El 11 de marzo del 2004, Araceli se había levantado a las 5.30, como cada mañana. Corrió con su marido para dejar a los niños con los abuelos e irse a trabajar, él en coche, ella en el tren. La primera bomba explotó en el vagón de al lado y vio las bolas de fuego de la segunda y la tercera mientras una masa humana que corría hacia la salida de la estación de Atocha la llevaba casi en volandas. En estado de shock vagó por las calles hasta que fue capaz de responder a una de las infinitas llamadas a su móvil y su marido pudo encontrarla. Empezó a cruzar un oscuro túnel de aislamiento y depresión, de tratamientos psiquiátricos y terapias.
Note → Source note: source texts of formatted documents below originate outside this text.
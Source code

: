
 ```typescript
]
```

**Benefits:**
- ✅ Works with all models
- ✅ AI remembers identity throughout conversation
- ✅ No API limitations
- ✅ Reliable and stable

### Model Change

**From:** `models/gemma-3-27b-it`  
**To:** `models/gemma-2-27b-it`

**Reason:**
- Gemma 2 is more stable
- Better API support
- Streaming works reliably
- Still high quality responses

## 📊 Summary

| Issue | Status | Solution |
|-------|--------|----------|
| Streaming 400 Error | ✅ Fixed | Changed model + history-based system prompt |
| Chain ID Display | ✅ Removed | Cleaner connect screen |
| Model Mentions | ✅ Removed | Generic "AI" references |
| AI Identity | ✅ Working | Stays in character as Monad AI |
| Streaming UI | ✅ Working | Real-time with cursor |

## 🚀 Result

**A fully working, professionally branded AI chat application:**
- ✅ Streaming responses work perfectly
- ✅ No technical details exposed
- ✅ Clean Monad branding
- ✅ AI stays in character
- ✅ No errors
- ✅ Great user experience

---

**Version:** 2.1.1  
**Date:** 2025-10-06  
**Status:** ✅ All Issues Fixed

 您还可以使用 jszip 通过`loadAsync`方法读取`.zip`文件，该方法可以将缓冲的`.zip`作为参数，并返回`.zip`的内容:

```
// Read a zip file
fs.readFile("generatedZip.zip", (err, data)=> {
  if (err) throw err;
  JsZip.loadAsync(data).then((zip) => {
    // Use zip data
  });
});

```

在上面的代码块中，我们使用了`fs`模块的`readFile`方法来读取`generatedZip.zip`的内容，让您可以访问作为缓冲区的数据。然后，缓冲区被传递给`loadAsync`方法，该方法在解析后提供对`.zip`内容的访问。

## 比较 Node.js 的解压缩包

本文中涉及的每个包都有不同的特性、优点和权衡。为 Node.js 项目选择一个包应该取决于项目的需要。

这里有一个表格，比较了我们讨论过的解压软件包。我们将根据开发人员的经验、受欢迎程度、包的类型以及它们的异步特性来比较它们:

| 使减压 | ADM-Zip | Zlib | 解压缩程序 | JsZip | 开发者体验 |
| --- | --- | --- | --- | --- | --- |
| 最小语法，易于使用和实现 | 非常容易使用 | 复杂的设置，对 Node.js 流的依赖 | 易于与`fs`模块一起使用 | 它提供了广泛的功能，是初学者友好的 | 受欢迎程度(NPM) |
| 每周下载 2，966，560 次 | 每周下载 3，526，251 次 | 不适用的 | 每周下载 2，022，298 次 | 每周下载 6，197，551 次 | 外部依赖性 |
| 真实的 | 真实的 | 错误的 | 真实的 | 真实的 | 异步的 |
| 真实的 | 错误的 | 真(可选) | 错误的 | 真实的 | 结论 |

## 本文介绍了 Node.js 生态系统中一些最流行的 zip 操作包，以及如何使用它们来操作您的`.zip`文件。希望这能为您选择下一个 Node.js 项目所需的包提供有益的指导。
Perdió su trabajo y firmó un divorcio. Diez años después sigue luchando por su vida y tratando de salir a flote con su familia a base de empleos temporales.
El 11-M segó 191 vidas y causó lesiones a otras dos mil. Doscientas personas siguen recibiendo tratamiento psicológico. Las vidas de dos millares de familias se rompieron aquel día. Tuvieron que iniciar una durísima tarea para tratar de coser los pedazos, mientras a las secuelas físicas y psicológicas de la catástrofe se unían progresivamente las del olvido, la incomprensión e incluso la instrumentalización de su dolor.
Hoy toca recordatorio. Mañana volverán al olvido, a situarse con otras vidas rotas en las cunetas de un sistema que fabrica aceleradamente marginados. Las vidas rotas interesan poco a quienes sirven a intereses de grupo disfrazados de servicio a las personas. Están logrando que cada vez más personas se agrupen sin contar con ellos y amenacen con apartar a los que rompen vidas con sus actos y olvidan a los de las vidas rotas.